Berlin - Für den Kampf gegen die Führung von Präsident Baschar al Assad wollen Teile der syrischen Opposition Waffenlieferungen aus dem Ausland organisieren. Der Syrische Nationalrat (SNC) kündigte am Donnerstag an, die Ausrüstung der Aufständischen über ein vermutlich in der Türkei angesiedeltes „Militärisches Büro“ zu koordinieren. Mehrere arabische Golfstaaten – Saudi-Arabien, Katar, Kuwait – kündigten an, sie wollten Waffen an die Deserteure der sogenannten Freien Syrischen Armee liefern.

Dass auf diesem Weg auch deutsche Waffen nach Syrien gelangen könnten, wollte Otfried Nassauer vom Berliner Informationszentrum für Transatlantische Sicherheit (Bits) im Gespräch mit dem Tagesspiegel nicht ausschließen. Der Bits- Leiter äußerte sich aber zurückhaltend, weil Deutschland „keine Kriegswaffen, sondern nur Komponenten“ in diese Golfstaaten liefere.

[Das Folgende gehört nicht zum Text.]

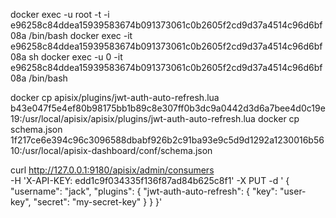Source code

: docker exec -u root -t -i e96258c84ddea15939583674b091373061c0b2605f2cd9d37a4514c96d6bf08a /bin/bash
docker exec -it e96258c84ddea15939583674b091373061c0b2605f2cd9d37a4514c96d6bf08a sh
docker exec -u 0 -it e96258c84ddea15939583674b091373061c0b2605f2cd9d37a4514c96d6bf08a /bin/bash


docker cp apisix/plugins/jwt-auth-auto-refresh.lua b43e047f5e4ef80b98175bb1b89c8e307ff0b3dc9a0442d3d6a7bee4d0c19e19:/usr/local/apisix/apisix/plugins/jwt-auth-auto-refresh.lua
docker cp schema.json 1f217ce6e394c96c3096588dbabf926b2c91ba93e9c5d9d1292a1230016b5610:/usr/local/apisix-dashboard/conf/schema.json



curl http://127.0.0.1:9180/apisix/admin/consumers \
-H 'X-API-KEY: edd1c9f034335f136f87ad84b625c8f1' -X PUT -d '
{
    "username": "jack",
    "plugins": {
        "jwt-auth-auto-refresh": {
            "key": "user-key",
            "secret": "my-secret-key"
        }
    }
}'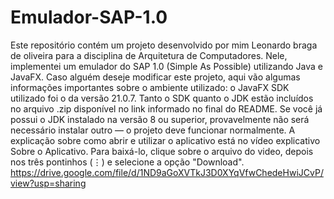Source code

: # Emulador-SAP-1.0
Este repositório contém um projeto desenvolvido por mim Leonardo braga de oliveira para a disciplina de Arquitetura de Computadores. Nele, implementei um emulador do SAP 1.0 (Simple As Possible) utilizando Java e JavaFX.
Caso alguém deseje modificar este projeto, aqui vão algumas informações importantes sobre o ambiente utilizado: o JavaFX SDK utilizado foi o da versão 21.0.7. Tanto o SDK quanto o JDK estão incluídos no arquivo .zip disponível no link informado no final do README.
Se você já possui o JDK instalado na versão 8 ou superior, provavelmente não será necessário instalar outro — o projeto deve funcionar normalmente.
A explicação sobre como abrir e utilizar o aplicativo está no vídeo explicativo Sobre o Aplicativo.
Para baixá-lo, clique sobre o arquivo do video, depois nos três pontinhos (⋮) e selecione a opção "Download".
https://drive.google.com/file/d/1ND9aGoXVTkJ3D0XYqVfwChedeHwiJCvP/view?usp=sharing
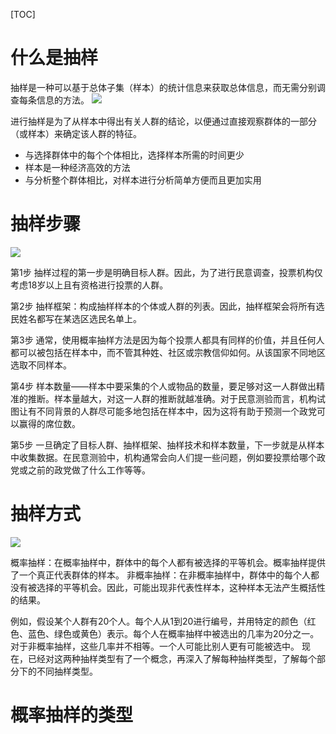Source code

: [TOC]

# 什么是抽样
抽样是一种可以基于总体子集（样本）的统计信息来获取总体信息，而无需分别调查每条信息的方法。
![](https://gitee.com/caijingquan/imagebed/raw/master/1608281025_20201218104036046_27542.png)

进行抽样是为了从样本中得出有关人群的结论，以便通过直接观察群体的一部分（或样本）来确定该人群的特征。
+ 与选择群体中的每个个体相比，选择样本所需的时间更少
+ 样本是一种经济高效的方法
+ 与分析整个群体相比，对样本进行分析简单方便而且更加实用

# 抽样步骤
![](https://gitee.com/caijingquan/imagebed/raw/master/1608281027_20201218110226164_11501.png)

第1步
抽样过程的第一步是明确目标人群。因此，为了进行民意调查，投票机构仅考虑18岁以上且有资格进行投票的人群。

第2步
抽样框架：构成抽样样本的个体或人群的列表。因此，抽样框架会将所有选民姓名都写在某选区选民名单上。

第3步
通常，使用概率抽样方法是因为每个投票人都具有同样的价值，并且任何人都可以被包括在样本中，而不管其种姓、社区或宗教信仰如何。从该国家不同地区选取不同样本。

第4步
样本数量——样本中要采集的个人或物品的数量，要足够对这一人群做出精准的推断。样本量越大，对这一人群的推断就越准确。对于民意测验而言，机构试图让有不同背景的人群尽可能多地包括在样本中，因为这将有助于预测一个政党可以赢得的席位数。

第5步
一旦确定了目标人群、抽样框架、抽样技术和样本数量，下一步就是从样本中收集数据。在民意测验中，机构通常会向人们提一些问题，例如要投票给哪个政党或之前的政党做了什么工作等等。

# 抽样方式
![](https://gitee.com/caijingquan/imagebed/raw/master/1608281027_20201218110936147_11618.png)

概率抽样：在概率抽样中，群体中的每个人都有被选择的平等机会。概率抽样提供了一个真正代表群体的样本。
非概率抽样：在非概率抽样中，群体中的每个人都没有被选择的平等机会。因此，可能出现非代表性样本，这种样本无法产生概括性的结果。

例如，假设某个人群有20个人。每个人从1到20进行编号，并用特定的颜色（红色、蓝色、绿色或黄色）表示。每个人在概率抽样中被选出的几率为20分之一。对于非概率抽样，这些几率并不相等。一个人可能比别人更有可能被选中。
现在，已经对这两种抽样类型有了一个概念，再深入了解每种抽样类型，了解每个部分下的不同抽样类型。

# 概率抽样的类型

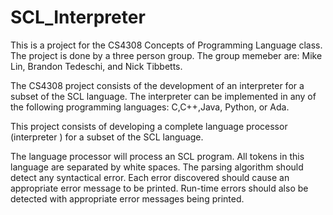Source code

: # SCL_Interpreter

This is a project for the CS4308 Concepts of Programming Language class. The project is done by a three person group.
The group memeber are: Mike Lin, Brandon Tedeschi, and Nick Tibbetts.

The CS4308 project consists of the development of an interpreter for a subset of the SCL language. The interpreter can be implemented in any of the following programming languages: C,C++,Java, Python, or Ada.

This project consists of developing a complete language processor (interpreter ) for a subset of the SCL language. 

The language processor will process an SCL program. All tokens in this language are separated by white spaces. The parsing algorithm should detect any syntactical error. Each error discovered should cause an appropriate error message to be printed. Run-time errors should also be detected with appropriate error messages being printed.

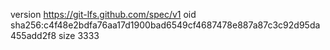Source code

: version https://git-lfs.github.com/spec/v1
oid sha256:c4f48e2bdfa76aa17d1900bad6549cf4687478e887a87c3c92d95da455add2f8
size 3333
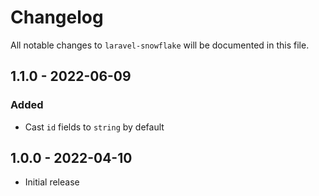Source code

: # Changelog

All notable changes to `laravel-snowflake` will be documented in this file.

## 1.1.0 - 2022-06-09

### Added

- Cast `id` fields to `string` by default

## 1.0.0 - 2022-04-10

- Initial release
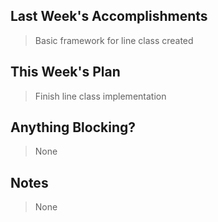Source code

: ## Last Week's Accomplishments

> Basic framework for line class created

## This Week's Plan

> Finish line class implementation

## Anything Blocking?

> None

## Notes

> None
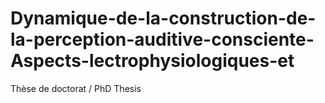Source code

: # Dynamique-de-la-construction-de-la-perception-auditive-consciente-Aspects-lectrophysiologiques-et
Thèse de doctorat / PhD Thesis
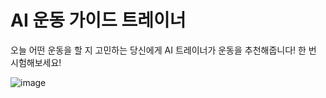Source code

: # AI 운동 가이드 트레이너

오늘 어떤 운동을 할 지 고민하는 당신에게 AI 트레이너가 운동을 추천해줍니다! 한 번 시험해보세요!

![image](https://github.com/Kimchanyang524/ChatGPT_project/assets/105031421/927743a1-7831-4dde-a905-01f054bdbfb8)
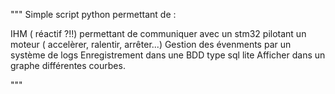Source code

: """
Simple script python permettant de :

IHM ( réactif ?!!) permettant de communiquer avec un stm32 pilotant un moteur ( accelèrer, ralentir, arrêter...)
Gestion des évenments par un système de logs
Enregistrement dans une BDD type sql lite
Afficher dans un graphe différentes courbes.

"""
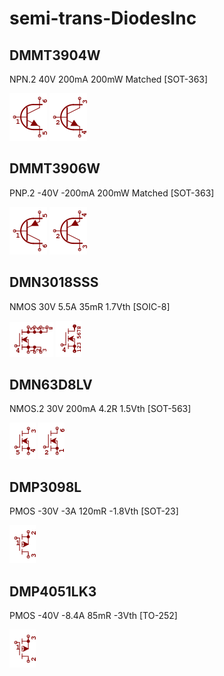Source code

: # semi-trans-DiodesInc

## DMMT3904W
NPN.2 40V 200mA 200mW Matched [SOT-363]

![DMMT3904W__1__1](/images/semi-trans-NXP__PMP4201Y__1__1.png?raw=true) 
![DMMT3904W__2__1](/images/semi-trans-NXP__PMP4201Y__2__1.png?raw=true) 

## DMMT3906W
PNP.2 -40V -200mA 200mW Matched [SOT-363]

![DMMT3906W__1__1](/images/semi-trans-NXP__PMP5201Y__1__1.png?raw=true) 
![DMMT3906W__2__1](/images/semi-trans-NXP__PMP5201Y__2__1.png?raw=true) 

## DMN3018SSS
NMOS 30V 5.5A 35mR 1.7Vth [SOIC-8]

![DMN3018SSS__1__1](/images/_semi__NMOS-4D-3S__1__1.png?raw=true) 
![DMN3018SSS__1__2](/images/_semi__NMOS-4D-3S__1__2.png?raw=true) 

## DMN63D8LV
NMOS.2 30V 200mA 4.2R 1.5Vth [SOT-563]

![DMN63D8LV__1__1](/images/semi-trans-DiodesInc__DMN63D8LV__1__1.png?raw=true) 
![DMN63D8LV__2__1](/images/semi-trans-DiodesInc__DMN63D8LV__2__1.png?raw=true) 

## DMP3098L
PMOS -30V -3A 120mR -1.8Vth [SOT-23]

![DMP3098L__1__1](/images/semi-trans-NXP__PMV160UP__1__1.png?raw=true) 

## DMP4051LK3
PMOS -40V -8.4A 85mR -3Vth [TO-252]

![DMP4051LK3__1__1](/images/semi-trans-IXYS__IXTH24P20__1__1.png?raw=true)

Es könne aber eine Situation wie im vergangenen Jahr in Libyen eintreten, dass zum Beispiel mit Frankreich gemeinsam hergestellte Waffen von Frankreich exportiert und so über Umwege in die Hände syrischer Rebellen gerieten, sagte Nassauer.

Unterdessen halten Russland und China in den Vereinten Nationen unbeirrt ihre schützende Hand über das Assad-Regime. Moskau und Peking stimmten am Donnerstag im UN-Menschenrechtsrat gegen eine scharfe Verurteilung der Führung in Damaskus. Der Rat insgesamt nahm die Syrien-Resolution mit großer Mehrheit an. Dafür stimmten 37 der 47 Mitglieder. „Russen und Chinesen stehen ziemlich alleine da“, hieß es.

Nach Angaben aus Sicherheitskreisen hat die syrische Armee am Donnerstag die vollständige Kontrolle über das Viertel Baba Amr in der Oppositionshochburg Homs erlangt. Die letzten „Widerstandsnester“ seien gefallen, hieß es. Die Soldaten verteilten nun Lebensmittel an die Bevölkerung und brächten Verletzte in Sicherheit. Das Viertel der Rebellenhochburg Homs lag seit mehr als drei Wochen unter Dauerbeschuss der syrischen Armee. Bei den Kämpfen wurden nach Angaben von Aktivisten am Donnerstag mindestens 17 Zivilisten getötet. mis/jdh.